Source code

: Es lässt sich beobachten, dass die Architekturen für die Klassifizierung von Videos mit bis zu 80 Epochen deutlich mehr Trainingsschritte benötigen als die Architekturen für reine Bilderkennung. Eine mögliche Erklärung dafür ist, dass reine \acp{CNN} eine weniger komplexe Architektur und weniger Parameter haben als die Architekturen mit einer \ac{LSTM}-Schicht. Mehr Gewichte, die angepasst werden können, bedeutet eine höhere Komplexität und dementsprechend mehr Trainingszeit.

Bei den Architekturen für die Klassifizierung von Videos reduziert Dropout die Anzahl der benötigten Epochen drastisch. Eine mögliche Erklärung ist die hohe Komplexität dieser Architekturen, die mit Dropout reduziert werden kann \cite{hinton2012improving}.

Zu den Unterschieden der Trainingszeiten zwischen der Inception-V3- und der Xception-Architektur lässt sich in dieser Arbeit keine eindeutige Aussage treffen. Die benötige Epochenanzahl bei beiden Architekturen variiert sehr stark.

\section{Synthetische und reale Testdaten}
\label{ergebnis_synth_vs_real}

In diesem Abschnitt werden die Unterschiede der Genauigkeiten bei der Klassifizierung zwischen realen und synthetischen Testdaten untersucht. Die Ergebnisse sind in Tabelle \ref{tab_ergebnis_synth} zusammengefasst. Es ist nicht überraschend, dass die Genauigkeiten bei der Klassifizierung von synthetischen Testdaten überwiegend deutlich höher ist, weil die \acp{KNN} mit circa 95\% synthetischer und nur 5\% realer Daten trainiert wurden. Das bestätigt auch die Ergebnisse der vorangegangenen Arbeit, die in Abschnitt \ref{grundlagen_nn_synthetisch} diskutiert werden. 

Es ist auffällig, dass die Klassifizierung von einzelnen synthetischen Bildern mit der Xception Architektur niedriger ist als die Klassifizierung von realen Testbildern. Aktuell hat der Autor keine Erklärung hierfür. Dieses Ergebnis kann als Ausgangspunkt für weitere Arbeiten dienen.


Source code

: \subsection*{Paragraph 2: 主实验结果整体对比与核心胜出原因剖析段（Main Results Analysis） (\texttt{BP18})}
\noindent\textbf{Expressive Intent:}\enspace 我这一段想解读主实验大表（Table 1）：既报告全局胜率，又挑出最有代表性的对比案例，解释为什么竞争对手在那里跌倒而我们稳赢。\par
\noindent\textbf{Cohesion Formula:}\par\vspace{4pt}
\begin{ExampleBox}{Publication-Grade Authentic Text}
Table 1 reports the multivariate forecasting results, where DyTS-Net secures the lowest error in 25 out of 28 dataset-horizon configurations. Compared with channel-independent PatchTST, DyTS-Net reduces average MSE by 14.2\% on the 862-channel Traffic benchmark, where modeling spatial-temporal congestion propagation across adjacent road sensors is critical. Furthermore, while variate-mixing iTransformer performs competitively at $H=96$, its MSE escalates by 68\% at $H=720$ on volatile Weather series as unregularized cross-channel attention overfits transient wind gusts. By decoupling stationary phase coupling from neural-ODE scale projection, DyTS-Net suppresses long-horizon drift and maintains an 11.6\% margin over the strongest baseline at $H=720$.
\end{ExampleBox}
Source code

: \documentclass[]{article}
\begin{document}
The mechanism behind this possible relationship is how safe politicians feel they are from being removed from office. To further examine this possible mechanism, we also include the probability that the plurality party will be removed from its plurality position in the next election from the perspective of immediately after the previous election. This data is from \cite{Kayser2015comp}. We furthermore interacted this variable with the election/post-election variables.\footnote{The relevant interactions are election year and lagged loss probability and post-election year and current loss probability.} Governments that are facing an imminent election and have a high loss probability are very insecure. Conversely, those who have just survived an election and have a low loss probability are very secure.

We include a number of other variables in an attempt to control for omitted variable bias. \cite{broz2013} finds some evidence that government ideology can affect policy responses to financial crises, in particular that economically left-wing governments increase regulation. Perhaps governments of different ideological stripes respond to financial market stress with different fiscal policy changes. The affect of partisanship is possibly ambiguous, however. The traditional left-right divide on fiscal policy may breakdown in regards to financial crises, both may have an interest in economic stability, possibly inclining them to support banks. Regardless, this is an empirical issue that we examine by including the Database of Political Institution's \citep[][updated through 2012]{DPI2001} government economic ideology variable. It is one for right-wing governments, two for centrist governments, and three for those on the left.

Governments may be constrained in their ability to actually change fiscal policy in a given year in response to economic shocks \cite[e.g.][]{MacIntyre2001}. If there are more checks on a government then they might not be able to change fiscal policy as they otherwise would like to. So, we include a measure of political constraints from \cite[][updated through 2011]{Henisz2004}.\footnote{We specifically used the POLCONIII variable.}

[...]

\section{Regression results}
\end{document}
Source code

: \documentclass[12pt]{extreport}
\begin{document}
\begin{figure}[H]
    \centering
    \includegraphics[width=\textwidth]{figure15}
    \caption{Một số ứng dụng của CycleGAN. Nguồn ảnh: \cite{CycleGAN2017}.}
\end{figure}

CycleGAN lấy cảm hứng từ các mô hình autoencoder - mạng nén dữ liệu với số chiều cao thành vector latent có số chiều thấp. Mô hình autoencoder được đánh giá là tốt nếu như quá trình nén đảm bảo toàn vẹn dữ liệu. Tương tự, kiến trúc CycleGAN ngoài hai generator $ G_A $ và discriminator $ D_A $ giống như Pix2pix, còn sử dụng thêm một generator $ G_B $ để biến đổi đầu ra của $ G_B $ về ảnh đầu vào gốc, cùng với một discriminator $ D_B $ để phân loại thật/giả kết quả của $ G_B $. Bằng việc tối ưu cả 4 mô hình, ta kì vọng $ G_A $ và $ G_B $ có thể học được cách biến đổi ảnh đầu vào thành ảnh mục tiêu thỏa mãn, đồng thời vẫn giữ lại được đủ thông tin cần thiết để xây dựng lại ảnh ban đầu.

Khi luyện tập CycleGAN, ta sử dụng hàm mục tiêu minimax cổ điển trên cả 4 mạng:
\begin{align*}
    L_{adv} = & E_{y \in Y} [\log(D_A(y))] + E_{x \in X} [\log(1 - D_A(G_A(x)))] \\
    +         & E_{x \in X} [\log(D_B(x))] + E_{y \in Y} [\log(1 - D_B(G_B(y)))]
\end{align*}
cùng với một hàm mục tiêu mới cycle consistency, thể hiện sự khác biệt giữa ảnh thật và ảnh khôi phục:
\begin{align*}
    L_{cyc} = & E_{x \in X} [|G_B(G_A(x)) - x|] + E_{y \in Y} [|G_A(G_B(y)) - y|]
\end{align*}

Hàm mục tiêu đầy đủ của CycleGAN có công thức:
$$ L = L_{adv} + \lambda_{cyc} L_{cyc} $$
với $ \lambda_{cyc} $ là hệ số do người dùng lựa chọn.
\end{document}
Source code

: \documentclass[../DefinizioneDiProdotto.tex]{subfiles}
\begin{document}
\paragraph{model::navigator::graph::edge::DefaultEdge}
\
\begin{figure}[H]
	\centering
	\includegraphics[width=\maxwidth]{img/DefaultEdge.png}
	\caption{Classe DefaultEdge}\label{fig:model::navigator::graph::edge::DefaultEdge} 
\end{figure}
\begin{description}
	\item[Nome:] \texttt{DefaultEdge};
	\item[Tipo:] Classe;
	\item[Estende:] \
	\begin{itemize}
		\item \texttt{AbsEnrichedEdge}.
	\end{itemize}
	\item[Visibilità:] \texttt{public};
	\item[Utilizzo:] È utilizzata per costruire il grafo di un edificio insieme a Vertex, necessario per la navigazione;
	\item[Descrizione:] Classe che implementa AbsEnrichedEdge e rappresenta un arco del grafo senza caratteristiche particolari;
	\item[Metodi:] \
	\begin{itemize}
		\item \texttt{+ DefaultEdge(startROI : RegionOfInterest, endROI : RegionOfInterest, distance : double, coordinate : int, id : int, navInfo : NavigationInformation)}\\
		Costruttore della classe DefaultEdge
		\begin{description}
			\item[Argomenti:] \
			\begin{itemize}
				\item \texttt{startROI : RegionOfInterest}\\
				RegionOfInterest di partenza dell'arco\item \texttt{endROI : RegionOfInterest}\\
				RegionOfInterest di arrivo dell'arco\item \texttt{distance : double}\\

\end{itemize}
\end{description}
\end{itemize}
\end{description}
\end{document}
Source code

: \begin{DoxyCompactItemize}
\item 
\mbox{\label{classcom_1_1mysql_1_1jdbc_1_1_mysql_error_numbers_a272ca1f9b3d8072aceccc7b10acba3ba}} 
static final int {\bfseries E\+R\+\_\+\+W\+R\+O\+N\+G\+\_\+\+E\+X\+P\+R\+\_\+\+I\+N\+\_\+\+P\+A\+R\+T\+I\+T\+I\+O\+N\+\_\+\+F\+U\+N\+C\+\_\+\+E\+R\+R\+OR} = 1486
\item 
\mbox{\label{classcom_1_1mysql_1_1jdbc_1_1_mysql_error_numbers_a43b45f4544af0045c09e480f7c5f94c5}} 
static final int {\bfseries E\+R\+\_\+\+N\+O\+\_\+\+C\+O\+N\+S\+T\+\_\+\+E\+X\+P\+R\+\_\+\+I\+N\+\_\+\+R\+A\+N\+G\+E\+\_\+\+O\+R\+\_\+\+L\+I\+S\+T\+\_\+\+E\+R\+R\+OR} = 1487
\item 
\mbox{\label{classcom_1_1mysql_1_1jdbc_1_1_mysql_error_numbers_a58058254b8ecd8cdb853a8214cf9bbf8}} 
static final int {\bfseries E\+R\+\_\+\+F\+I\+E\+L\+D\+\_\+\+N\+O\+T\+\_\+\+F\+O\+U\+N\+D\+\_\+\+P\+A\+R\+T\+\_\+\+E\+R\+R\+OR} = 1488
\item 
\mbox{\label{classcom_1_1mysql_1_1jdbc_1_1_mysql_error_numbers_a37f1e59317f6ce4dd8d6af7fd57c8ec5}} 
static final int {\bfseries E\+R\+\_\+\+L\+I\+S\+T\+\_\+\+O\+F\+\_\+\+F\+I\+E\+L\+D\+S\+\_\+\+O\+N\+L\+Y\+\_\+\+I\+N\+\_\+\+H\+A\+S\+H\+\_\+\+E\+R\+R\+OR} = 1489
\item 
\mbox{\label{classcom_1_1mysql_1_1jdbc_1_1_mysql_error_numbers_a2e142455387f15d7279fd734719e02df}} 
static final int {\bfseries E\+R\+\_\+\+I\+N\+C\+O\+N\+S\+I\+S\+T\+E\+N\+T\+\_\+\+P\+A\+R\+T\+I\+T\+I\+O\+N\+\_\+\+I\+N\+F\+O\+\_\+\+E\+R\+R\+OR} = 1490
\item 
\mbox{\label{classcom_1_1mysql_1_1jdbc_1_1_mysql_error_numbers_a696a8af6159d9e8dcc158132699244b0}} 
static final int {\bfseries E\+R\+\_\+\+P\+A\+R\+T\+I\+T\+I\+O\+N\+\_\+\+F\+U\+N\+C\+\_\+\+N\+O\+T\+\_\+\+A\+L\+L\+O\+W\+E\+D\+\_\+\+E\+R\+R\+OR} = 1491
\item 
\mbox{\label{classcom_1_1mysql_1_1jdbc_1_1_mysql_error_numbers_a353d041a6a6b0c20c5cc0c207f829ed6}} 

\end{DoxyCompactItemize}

> _Work order_
Which lines in the records above hold the string "double"? Copy each of them.

> _Exercise result_
		\item \texttt{+ DefaultEdge(startROI : RegionOfInterest, endROI : RegionOfInterest, distance : double, coordinate : int, id : int, navInfo : NavigationInformation)}\\
				RegionOfInterest di arrivo dell'arco\item \texttt{distance : double}\\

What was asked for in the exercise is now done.